------ SUPPLIED DATA ------
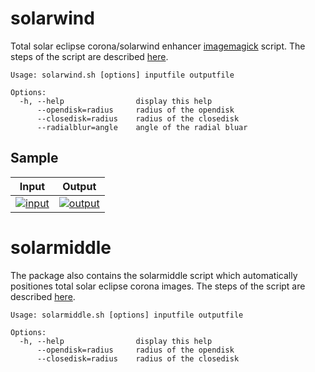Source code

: # solarwind
Total solar eclipse corona/solarwind enhancer [imagemagick](http://www.imagemagick.org) script. The steps of the script are described [here](solarwind_tutorial.md).

```
Usage: solarwind.sh [options] inputfile outputfile

Options:
  -h, --help                display this help
      --opendisk=radius     radius of the opendisk
      --closedisk=radius    radius of the closedisk
      --radialblur=angle    angle of the radial bluar
```

## Sample

|Input|Output|
|-----|------|
|[![input](../gh-pages/sample_input_300.jpg)](../gh-pages/sample_input_1000.jpg)|[![output](../gh-pages/sample_output_300.jpg)](../gh-pages/sample_output_1000.jpg)|

# solarmiddle

The package also contains the solarmiddle script which automatically positiones total solar eclipse corona images. The steps of the script are described [here](solarmiddle_tutorial.md).

```
Usage: solarmiddle.sh [options] inputfile outputfile

Options:
  -h, --help                display this help
      --opendisk=radius     radius of the opendisk
      --closedisk=radius    radius of the closedisk
```
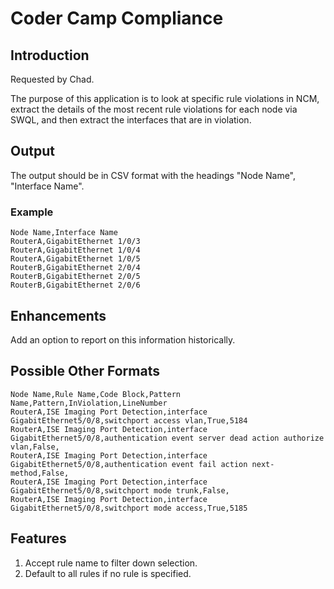 # Coder Camp Compliance

## Introduction

Requested by Chad.

The purpose of this application is to look at specific rule violations in NCM,
extract the details of the most recent rule violations for each node via SWQL,
and then extract the interfaces that are in violation.

## Output

The output should be in CSV format with the headings "Node Name", "Interface
Name".

### Example

```csv
Node Name,Interface Name
RouterA,GigabitEthernet 1/0/3
RouterA,GigabitEthernet 1/0/4
RouterA,GigabitEthernet 1/0/5
RouterB,GigabitEthernet 2/0/4
RouterB,GigabitEthernet 2/0/5
RouterB,GigabitEthernet 2/0/6
```

## Enhancements

Add an option to report on this information historically.

## Possible Other Formats

```csv
Node Name,Rule Name,Code Block,Pattern Name,Pattern,InViolation,LineNumber
RouterA,ISE Imaging Port Detection,interface GigabitEthernet5/0/8,switchport access vlan,True,5184
RouterA,ISE Imaging Port Detection,interface GigabitEthernet5/0/8,authentication event server dead action authorize vlan,False,
RouterA,ISE Imaging Port Detection,interface GigabitEthernet5/0/8,authentication event fail action next-method,False,
RouterA,ISE Imaging Port Detection,interface GigabitEthernet5/0/8,switchport mode trunk,False,
RouterA,ISE Imaging Port Detection,interface GigabitEthernet5/0/8,switchport mode access,True,5185
```

## Features

1. Accept rule name to filter down selection.
2. Default to all rules if no rule is specified.
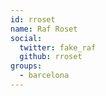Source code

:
 ```yaml
---
id: rroset
name: Raf Roset
social:
  twitter: fake_raf
  github: rroset
groups:
  - barcelona
---
```

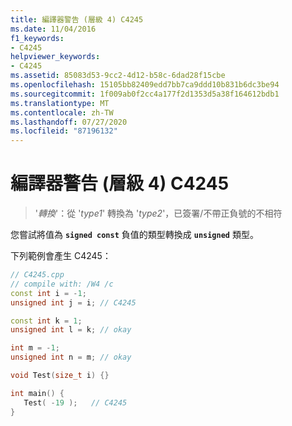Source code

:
 ```yaml
---
title: 編譯器警告 (層級 4) C4245
ms.date: 11/04/2016
f1_keywords:
- C4245
helpviewer_keywords:
- C4245
ms.assetid: 85083d53-9cc2-4d12-b58c-6dad28f15cbe
ms.openlocfilehash: 15105bb82409edd7bb7ca9ddd10b831b6dc3be94
ms.sourcegitcommit: 1f009ab0f2cc4a177f2d1353d5a38f164612bdb1
ms.translationtype: MT
ms.contentlocale: zh-TW
ms.lasthandoff: 07/27/2020
ms.locfileid: "87196132"
---
```

# <a name="compiler-warning-level-4-c4245"></a>編譯器警告 (層級 4) C4245

> '*轉換*'：從 '*type1*' 轉換為 '*type2*'，已簽署/不帶正負號的不相符

您嘗試將值為 **`signed const`** 負值的類型轉換成 **`unsigned`** 類型。

下列範例會產生 C4245：

```cpp
// C4245.cpp
// compile with: /W4 /c
const int i = -1;
unsigned int j = i; // C4245

const int k = 1;
unsigned int l = k; // okay

int m = -1;
unsigned int n = m; // okay

void Test(size_t i) {}

int main() {
   Test( -19 );   // C4245
}
```
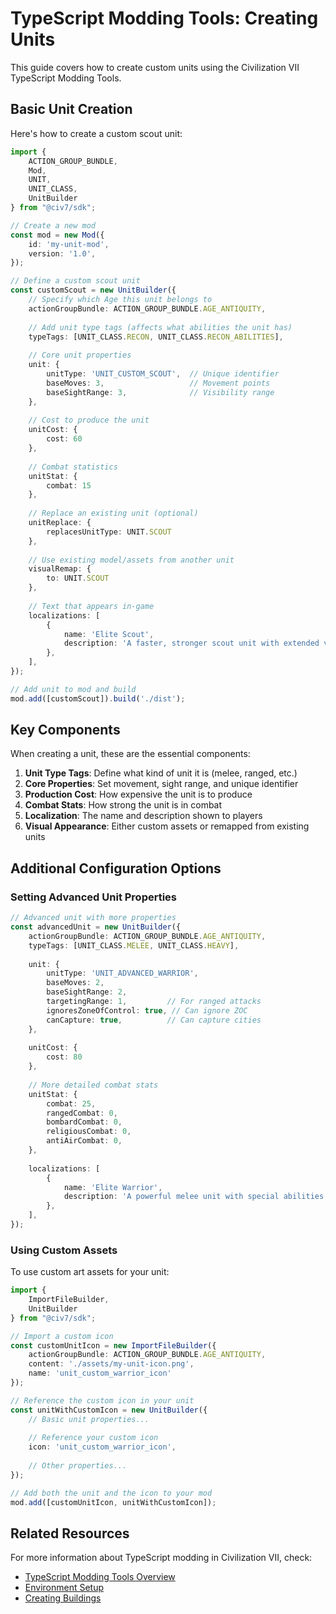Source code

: # TypeScript Modding Tools: Creating Units

This guide covers how to create custom units using the Civilization VII TypeScript Modding Tools.

## Basic Unit Creation

Here's how to create a custom scout unit:

```typescript
import { 
    ACTION_GROUP_BUNDLE, 
    Mod, 
    UNIT, 
    UNIT_CLASS, 
    UnitBuilder 
} from "@civ7/sdk";

// Create a new mod
const mod = new Mod({
    id: 'my-unit-mod',
    version: '1.0',
});

// Define a custom scout unit
const customScout = new UnitBuilder({
    // Specify which Age this unit belongs to
    actionGroupBundle: ACTION_GROUP_BUNDLE.AGE_ANTIQUITY,
    
    // Add unit type tags (affects what abilities the unit has)
    typeTags: [UNIT_CLASS.RECON, UNIT_CLASS.RECON_ABILITIES],
    
    // Core unit properties
    unit: {
        unitType: 'UNIT_CUSTOM_SCOUT',  // Unique identifier
        baseMoves: 3,                   // Movement points
        baseSightRange: 3,              // Visibility range
    },
    
    // Cost to produce the unit
    unitCost: { 
        cost: 60 
    },
    
    // Combat statistics
    unitStat: { 
        combat: 15 
    },
    
    // Replace an existing unit (optional)
    unitReplace: { 
        replacesUnitType: UNIT.SCOUT 
    },
    
    // Use existing model/assets from another unit
    visualRemap: { 
        to: UNIT.SCOUT
    },
    
    // Text that appears in-game
    localizations: [
        { 
            name: 'Elite Scout', 
            description: 'A faster, stronger scout unit with extended visibility.'
        },
    ],
});

// Add unit to mod and build
mod.add([customScout]).build('./dist');
```

## Key Components

When creating a unit, these are the essential components:

1. **Unit Type Tags**: Define what kind of unit it is (melee, ranged, etc.)
2. **Core Properties**: Set movement, sight range, and unique identifier
3. **Production Cost**: How expensive the unit is to produce
4. **Combat Stats**: How strong the unit is in combat
5. **Localization**: The name and description shown to players
6. **Visual Appearance**: Either custom assets or remapped from existing units

## Additional Configuration Options

### Setting Advanced Unit Properties

```typescript
// Advanced unit with more properties
const advancedUnit = new UnitBuilder({
    actionGroupBundle: ACTION_GROUP_BUNDLE.AGE_ANTIQUITY,
    typeTags: [UNIT_CLASS.MELEE, UNIT_CLASS.HEAVY],
    
    unit: {
        unitType: 'UNIT_ADVANCED_WARRIOR',
        baseMoves: 2,
        baseSightRange: 2,
        targetingRange: 1,         // For ranged attacks
        ignoresZoneOfControl: true, // Can ignore ZOC
        canCapture: true,          // Can capture cities
    },
    
    unitCost: { 
        cost: 80 
    },
    
    // More detailed combat stats
    unitStat: { 
        combat: 25,
        rangedCombat: 0,
        bombardCombat: 0,
        religiousCombat: 0,
        antiAirCombat: 0,
    },
    
    localizations: [
        { 
            name: 'Elite Warrior', 
            description: 'A powerful melee unit with special abilities.'
        },
    ],
});
```

### Using Custom Assets

To use custom art assets for your unit:

```typescript
import { 
    ImportFileBuilder, 
    UnitBuilder 
} from "@civ7/sdk";

// Import a custom icon
const customUnitIcon = new ImportFileBuilder({
    actionGroupBundle: ACTION_GROUP_BUNDLE.AGE_ANTIQUITY,
    content: './assets/my-unit-icon.png',
    name: 'unit_custom_warrior_icon'
});

// Reference the custom icon in your unit
const unitWithCustomIcon = new UnitBuilder({
    // Basic unit properties...
    
    // Reference your custom icon
    icon: 'unit_custom_warrior_icon',
    
    // Other properties...
});

// Add both the unit and the icon to your mod
mod.add([customUnitIcon, unitWithCustomIcon]);
```

## Related Resources

For more information about TypeScript modding in Civilization VII, check:
- [TypeScript Modding Tools Overview](/guides/typescript/typescript-overview.md)
- [Environment Setup](/guides/typescript/howto/environment-setup.md)
- [Creating Buildings](/guides/typescript/howto/creating-buildings.md)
------
> _TASK INSTRUCTIONS_
Find and copy each line above that includes the string "switchport".

> _RESULT FOR THIS TASK_
RouterA,ISE Imaging Port Detection,interface GigabitEthernet5/0/8,switchport access vlan,True,5184
RouterA,ISE Imaging Port Detection,interface GigabitEthernet5/0/8,switchport mode trunk,False,
RouterA,ISE Imaging Port Detection,interface GigabitEthernet5/0/8,switchport mode access,True,5185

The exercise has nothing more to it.